**About this task**
Transcribe only the lines of the listing below from the one holding "Il existe plusieurs" through the one holding "this will hold", inclusive, without any change.

**Raw data**
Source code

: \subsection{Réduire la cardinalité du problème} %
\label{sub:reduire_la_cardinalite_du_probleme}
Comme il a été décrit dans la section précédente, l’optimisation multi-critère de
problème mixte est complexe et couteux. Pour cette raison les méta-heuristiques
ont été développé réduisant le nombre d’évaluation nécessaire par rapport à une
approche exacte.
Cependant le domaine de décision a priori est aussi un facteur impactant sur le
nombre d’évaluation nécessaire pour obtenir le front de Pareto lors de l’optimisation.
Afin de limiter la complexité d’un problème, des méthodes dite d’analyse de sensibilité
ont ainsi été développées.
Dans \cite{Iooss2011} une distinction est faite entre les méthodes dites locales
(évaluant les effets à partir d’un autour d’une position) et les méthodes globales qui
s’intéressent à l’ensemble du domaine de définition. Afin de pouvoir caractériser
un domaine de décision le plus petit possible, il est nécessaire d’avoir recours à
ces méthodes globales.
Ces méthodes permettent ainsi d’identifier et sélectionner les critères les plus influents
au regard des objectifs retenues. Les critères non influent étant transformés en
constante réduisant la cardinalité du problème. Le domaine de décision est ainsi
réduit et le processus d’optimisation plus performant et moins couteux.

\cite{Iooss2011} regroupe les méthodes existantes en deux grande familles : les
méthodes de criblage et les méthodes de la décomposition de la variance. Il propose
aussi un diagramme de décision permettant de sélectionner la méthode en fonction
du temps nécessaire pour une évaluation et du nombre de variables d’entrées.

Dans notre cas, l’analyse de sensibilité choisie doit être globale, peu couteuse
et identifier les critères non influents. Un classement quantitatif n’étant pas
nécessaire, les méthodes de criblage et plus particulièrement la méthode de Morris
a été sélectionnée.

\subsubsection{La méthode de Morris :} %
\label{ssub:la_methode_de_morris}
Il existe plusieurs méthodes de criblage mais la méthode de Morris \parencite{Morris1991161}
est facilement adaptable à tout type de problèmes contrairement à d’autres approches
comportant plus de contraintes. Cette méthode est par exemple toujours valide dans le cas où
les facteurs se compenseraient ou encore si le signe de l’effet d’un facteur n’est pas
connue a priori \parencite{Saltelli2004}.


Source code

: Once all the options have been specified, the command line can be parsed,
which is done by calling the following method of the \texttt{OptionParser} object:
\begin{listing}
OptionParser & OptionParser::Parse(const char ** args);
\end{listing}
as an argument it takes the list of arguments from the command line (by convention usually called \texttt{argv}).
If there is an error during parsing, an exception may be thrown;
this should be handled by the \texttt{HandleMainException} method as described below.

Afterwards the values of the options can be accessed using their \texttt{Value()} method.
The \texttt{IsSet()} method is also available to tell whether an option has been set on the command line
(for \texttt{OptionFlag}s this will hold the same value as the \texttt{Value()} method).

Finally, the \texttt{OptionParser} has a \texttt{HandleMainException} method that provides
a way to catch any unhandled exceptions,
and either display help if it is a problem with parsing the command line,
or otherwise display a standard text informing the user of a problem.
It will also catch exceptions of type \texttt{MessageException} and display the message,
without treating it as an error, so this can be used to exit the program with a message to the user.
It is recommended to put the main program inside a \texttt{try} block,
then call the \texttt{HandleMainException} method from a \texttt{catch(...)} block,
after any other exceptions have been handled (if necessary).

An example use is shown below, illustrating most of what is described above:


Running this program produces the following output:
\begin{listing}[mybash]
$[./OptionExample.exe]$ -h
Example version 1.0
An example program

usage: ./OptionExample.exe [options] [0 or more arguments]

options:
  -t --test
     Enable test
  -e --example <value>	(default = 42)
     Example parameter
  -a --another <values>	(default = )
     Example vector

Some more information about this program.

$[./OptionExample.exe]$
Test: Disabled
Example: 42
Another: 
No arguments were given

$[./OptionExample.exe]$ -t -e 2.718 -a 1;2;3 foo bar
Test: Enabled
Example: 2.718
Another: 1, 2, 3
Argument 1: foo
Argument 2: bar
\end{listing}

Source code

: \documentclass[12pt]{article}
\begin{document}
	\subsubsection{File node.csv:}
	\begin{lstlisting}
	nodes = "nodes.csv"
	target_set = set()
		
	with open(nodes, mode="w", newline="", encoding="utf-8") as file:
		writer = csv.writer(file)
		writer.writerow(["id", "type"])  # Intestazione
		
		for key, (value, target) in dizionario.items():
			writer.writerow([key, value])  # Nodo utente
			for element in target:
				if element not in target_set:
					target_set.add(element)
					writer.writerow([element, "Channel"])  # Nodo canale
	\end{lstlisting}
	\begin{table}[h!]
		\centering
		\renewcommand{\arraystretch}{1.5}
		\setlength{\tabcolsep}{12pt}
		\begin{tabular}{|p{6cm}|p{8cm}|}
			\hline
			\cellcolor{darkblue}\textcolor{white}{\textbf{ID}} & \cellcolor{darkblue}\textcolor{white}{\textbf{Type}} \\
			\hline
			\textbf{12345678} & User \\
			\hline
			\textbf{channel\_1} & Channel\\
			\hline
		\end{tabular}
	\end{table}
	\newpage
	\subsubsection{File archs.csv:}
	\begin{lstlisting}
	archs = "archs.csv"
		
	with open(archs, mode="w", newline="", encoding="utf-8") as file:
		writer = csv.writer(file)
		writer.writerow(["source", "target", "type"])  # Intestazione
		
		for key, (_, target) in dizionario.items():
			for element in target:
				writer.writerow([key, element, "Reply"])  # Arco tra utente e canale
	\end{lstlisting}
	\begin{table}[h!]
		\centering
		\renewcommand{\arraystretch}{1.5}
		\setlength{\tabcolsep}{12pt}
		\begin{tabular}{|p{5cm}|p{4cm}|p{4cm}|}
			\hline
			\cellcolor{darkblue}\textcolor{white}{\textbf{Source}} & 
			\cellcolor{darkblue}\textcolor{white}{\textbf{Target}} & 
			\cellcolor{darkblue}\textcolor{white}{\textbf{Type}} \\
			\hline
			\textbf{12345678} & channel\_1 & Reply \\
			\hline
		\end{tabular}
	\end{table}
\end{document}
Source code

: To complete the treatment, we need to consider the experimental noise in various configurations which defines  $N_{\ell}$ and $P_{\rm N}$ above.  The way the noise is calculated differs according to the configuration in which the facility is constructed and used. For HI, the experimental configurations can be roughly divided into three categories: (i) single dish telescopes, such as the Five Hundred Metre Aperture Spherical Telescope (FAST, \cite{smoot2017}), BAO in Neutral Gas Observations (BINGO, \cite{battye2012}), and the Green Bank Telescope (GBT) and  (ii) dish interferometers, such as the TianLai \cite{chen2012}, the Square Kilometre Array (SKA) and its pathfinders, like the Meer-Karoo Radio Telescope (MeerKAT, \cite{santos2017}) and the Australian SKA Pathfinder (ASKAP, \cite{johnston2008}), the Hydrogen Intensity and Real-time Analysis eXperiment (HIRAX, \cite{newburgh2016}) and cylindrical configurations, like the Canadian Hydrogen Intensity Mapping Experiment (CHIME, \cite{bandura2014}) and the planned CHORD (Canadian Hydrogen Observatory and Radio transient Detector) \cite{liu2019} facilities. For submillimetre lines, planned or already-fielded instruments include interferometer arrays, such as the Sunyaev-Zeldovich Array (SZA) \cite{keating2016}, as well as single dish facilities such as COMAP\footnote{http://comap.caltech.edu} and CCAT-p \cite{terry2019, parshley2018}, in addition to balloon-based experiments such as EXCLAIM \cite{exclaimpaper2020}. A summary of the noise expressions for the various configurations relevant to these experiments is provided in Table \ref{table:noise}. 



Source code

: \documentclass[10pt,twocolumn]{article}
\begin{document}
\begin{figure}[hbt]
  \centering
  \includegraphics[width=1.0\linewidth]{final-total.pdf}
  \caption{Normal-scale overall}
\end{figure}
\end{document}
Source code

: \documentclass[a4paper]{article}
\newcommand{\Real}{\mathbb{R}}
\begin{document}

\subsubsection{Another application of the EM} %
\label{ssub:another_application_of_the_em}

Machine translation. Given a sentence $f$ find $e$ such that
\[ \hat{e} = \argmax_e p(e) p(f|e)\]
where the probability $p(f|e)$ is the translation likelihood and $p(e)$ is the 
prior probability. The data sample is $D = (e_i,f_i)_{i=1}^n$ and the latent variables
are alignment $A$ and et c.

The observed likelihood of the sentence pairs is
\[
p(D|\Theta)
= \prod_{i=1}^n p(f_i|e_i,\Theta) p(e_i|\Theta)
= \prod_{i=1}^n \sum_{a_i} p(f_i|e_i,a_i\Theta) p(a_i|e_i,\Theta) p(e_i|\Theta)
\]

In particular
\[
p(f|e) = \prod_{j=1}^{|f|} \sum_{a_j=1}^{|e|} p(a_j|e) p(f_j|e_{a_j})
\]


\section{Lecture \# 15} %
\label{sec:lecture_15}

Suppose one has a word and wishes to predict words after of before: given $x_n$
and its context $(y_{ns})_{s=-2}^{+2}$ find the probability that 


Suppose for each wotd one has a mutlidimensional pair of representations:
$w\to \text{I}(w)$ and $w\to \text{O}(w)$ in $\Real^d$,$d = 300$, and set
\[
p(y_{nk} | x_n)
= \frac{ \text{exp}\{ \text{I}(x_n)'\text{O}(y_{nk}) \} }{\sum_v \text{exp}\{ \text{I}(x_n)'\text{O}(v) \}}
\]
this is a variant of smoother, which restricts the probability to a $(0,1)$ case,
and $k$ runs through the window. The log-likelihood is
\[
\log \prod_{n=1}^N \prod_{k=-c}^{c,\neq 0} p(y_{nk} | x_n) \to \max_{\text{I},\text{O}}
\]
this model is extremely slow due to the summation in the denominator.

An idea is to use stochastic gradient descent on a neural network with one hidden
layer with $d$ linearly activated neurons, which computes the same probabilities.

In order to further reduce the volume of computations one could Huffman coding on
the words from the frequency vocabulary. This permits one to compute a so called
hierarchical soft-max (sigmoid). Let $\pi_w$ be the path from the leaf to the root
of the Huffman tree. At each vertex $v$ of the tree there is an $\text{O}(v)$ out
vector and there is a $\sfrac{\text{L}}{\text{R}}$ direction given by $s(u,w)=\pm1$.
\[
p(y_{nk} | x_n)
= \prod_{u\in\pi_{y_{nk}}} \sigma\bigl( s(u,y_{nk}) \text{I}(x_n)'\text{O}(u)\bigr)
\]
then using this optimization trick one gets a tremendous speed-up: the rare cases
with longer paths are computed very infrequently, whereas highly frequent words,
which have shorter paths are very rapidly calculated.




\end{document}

**Completed task**
Il existe plusieurs méthodes de criblage mais la méthode de Morris \parencite{Morris1991161}
est facilement adaptable à tout type de problèmes contrairement à d’autres approches
comportant plus de contraintes. Cette méthode est par exemple toujours valide dans le cas où
les facteurs se compenseraient ou encore si le signe de l’effet d’un facteur n’est pas
connue a priori \parencite{Saltelli2004}.


Source code

: Once all the options have been specified, the command line can be parsed,
which is done by calling the following method of the \texttt{OptionParser} object:
\begin{listing}
OptionParser & OptionParser::Parse(const char ** args);
\end{listing}
as an argument it takes the list of arguments from the command line (by convention usually called \texttt{argv}).
If there is an error during parsing, an exception may be thrown;
this should be handled by the \texttt{HandleMainException} method as described below.

Afterwards the values of the options can be accessed using their \texttt{Value()} method.
The \texttt{IsSet()} method is also available to tell whether an option has been set on the command line
(for \texttt{OptionFlag}s this will hold the same value as the \texttt{Value()} method).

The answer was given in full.